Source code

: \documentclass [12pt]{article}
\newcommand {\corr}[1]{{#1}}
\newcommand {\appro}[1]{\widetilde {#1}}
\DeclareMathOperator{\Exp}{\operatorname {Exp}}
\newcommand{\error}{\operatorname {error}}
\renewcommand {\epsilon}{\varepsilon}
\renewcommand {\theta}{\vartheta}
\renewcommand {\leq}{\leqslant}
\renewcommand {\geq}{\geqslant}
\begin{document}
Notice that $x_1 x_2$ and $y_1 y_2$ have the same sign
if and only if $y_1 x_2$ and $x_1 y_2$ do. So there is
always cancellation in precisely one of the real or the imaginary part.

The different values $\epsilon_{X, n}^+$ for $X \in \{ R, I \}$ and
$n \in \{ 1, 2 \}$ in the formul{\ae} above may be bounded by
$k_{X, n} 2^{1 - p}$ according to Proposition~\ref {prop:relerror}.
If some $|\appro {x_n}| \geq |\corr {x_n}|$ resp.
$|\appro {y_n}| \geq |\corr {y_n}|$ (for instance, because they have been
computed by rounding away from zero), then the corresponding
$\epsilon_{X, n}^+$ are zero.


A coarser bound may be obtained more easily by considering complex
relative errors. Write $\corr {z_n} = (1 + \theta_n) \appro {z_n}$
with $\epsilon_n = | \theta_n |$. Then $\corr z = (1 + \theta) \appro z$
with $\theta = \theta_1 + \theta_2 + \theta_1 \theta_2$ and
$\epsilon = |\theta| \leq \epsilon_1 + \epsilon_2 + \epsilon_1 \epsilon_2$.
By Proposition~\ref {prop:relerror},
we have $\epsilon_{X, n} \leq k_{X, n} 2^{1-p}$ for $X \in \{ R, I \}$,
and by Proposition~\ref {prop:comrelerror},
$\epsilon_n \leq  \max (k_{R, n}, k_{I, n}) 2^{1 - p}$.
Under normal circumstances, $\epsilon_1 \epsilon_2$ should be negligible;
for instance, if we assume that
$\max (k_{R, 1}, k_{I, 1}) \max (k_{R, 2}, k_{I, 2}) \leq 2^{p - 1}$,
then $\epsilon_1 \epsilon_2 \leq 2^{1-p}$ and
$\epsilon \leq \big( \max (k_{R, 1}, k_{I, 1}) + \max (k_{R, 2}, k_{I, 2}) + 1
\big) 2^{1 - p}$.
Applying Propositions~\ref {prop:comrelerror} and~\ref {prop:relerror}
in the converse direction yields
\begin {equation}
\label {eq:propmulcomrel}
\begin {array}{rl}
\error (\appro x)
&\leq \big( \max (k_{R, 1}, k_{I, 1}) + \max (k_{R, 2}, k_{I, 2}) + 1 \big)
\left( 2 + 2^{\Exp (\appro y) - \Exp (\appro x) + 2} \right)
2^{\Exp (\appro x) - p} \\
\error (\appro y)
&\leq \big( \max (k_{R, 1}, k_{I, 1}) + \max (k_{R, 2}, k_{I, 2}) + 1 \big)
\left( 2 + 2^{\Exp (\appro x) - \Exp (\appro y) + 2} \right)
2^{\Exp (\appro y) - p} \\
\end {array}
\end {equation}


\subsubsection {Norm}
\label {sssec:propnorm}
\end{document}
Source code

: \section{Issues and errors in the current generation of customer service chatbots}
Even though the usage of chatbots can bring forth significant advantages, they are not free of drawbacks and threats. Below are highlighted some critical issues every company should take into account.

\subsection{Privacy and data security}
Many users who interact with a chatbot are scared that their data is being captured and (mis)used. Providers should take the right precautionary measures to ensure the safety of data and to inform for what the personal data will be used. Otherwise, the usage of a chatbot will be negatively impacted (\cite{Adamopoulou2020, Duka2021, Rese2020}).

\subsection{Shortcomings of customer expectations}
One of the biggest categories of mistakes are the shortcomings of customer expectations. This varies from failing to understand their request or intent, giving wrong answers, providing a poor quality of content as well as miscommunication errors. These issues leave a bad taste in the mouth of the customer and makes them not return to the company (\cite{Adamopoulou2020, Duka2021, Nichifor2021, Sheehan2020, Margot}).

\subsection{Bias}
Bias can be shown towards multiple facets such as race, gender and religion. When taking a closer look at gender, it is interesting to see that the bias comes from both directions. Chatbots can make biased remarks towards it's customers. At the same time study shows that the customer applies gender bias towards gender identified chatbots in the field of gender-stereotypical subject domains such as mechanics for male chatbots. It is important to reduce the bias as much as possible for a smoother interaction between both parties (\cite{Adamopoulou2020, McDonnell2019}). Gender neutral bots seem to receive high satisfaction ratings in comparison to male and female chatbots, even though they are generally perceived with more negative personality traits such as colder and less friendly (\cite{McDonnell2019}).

·····

Would you please copy every line in the data that contains the word "comrelerror"?

and by Proposition~\ref {prop:comrelerror},
Applying Propositions~\ref {prop:comrelerror} and~\ref {prop:relerror}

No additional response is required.